From the first line of the material to the line containing "La progettazione orientata", inclusive, write out each line exactly, leaving out the pictures.
START Extracted data
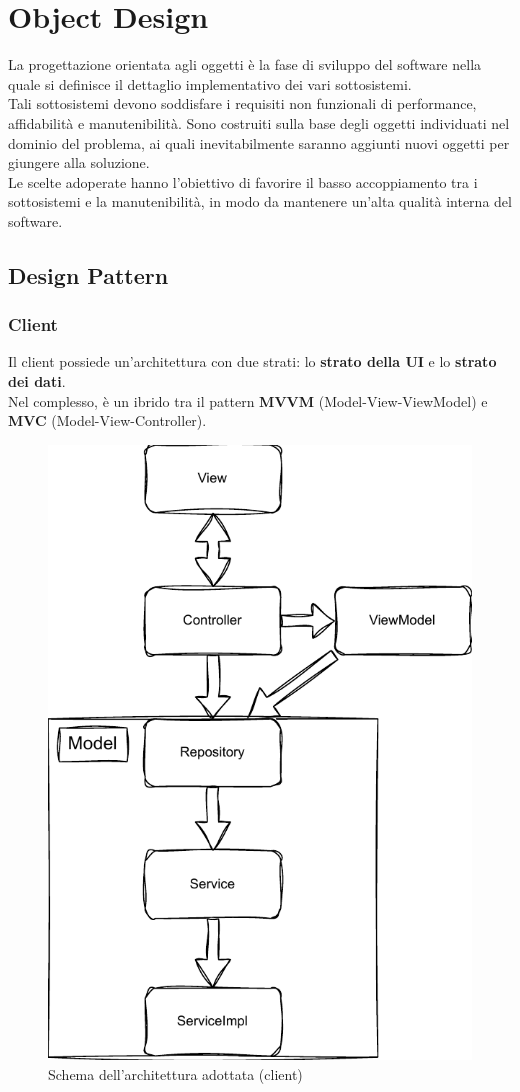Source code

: 
\chapter{Object Design}
    La progettazione orientata agli oggetti è la fase di sviluppo del software nella quale si definisce il dettaglio implementativo dei vari sottosistemi. \\
    Tali sottosistemi devono soddisfare i requisiti non funzionali di performance, affidabilità e manutenibilità. Sono costruiti sulla base degli oggetti individuati nel dominio del problema, ai quali inevitabilmente saranno aggiunti nuovi oggetti per giungere alla soluzione. \\
    Le scelte adoperate hanno l'obiettivo di favorire il basso accoppiamento tra i sottosistemi e la manutenibilità, in modo da mantenere un'alta qualità interna del software.

    \section{Design Pattern}
        \subsection{Client}
            Il client possiede un'architettura con due strati: lo \textbf{strato della UI} e lo \textbf{strato dei dati}. \\
            Nel complesso, è un ibrido tra il pattern \textbf{MVVM} (Model-View-ViewModel) e \textbf{MVC} (Model-View-Controller).

            \begin{figure}[htbp!]
                \centering
                \includegraphics[width=0.45\linewidth]{Immagini/Object Design/ArchitetturaClient.pdf}
                \caption{Schema dell'architettura adottata (client)}
            \end{figure}
            
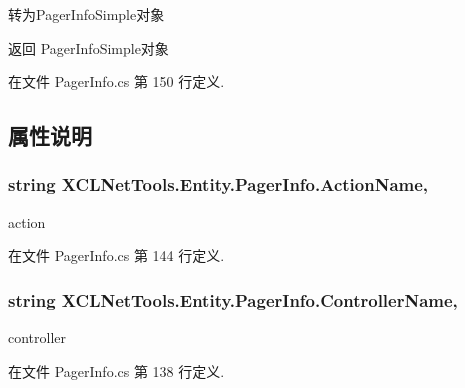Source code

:转为\-Pager\-Info\-Simple对象 

\begin{DoxyReturn}{返回}
Pager\-Info\-Simple对象
\end{DoxyReturn}


在文件 Pager\-Info.\-cs 第 150 行定义.



\subsection{属性说明}
\hypertarget{class_x_c_l_net_tools_1_1_entity_1_1_pager_info_aa3c26ca4634e5ab5023cc0157e3245b7}{
\subsubsection[{Action\-Name}]{\setlength{\rightskip}{0pt plus 5cm}string X\-C\-L\-Net\-Tools.\-Entity.\-Pager\-Info.\-Action\-Name\hspace{0.3cm}{\ttfamily [get]}, {\ttfamily [set]}}}\label{class_x_c_l_net_tools_1_1_entity_1_1_pager_info_aa3c26ca4634e5ab5023cc0157e3245b7}


action 



在文件 Pager\-Info.\-cs 第 144 行定义.

\hypertarget{class_x_c_l_net_tools_1_1_entity_1_1_pager_info_a7684b1dd21faadcf80c1e2d081660569}{
\subsubsection[{Controller\-Name}]{\setlength{\rightskip}{0pt plus 5cm}string X\-C\-L\-Net\-Tools.\-Entity.\-Pager\-Info.\-Controller\-Name\hspace{0.3cm}{\ttfamily [get]}, {\ttfamily [set]}}}\label{class_x_c_l_net_tools_1_1_entity_1_1_pager_info_a7684b1dd21faadcf80c1e2d081660569}


controller 



在文件 Pager\-Info.\-cs 第 138 行定义.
END Extracted data
Answer for the task -
Source code

: 
\chapter{Object Design}
    La progettazione orientata agli oggetti è la fase di sviluppo del software nella quale si definisce il dettaglio implementativo dei vari sottosistemi. \\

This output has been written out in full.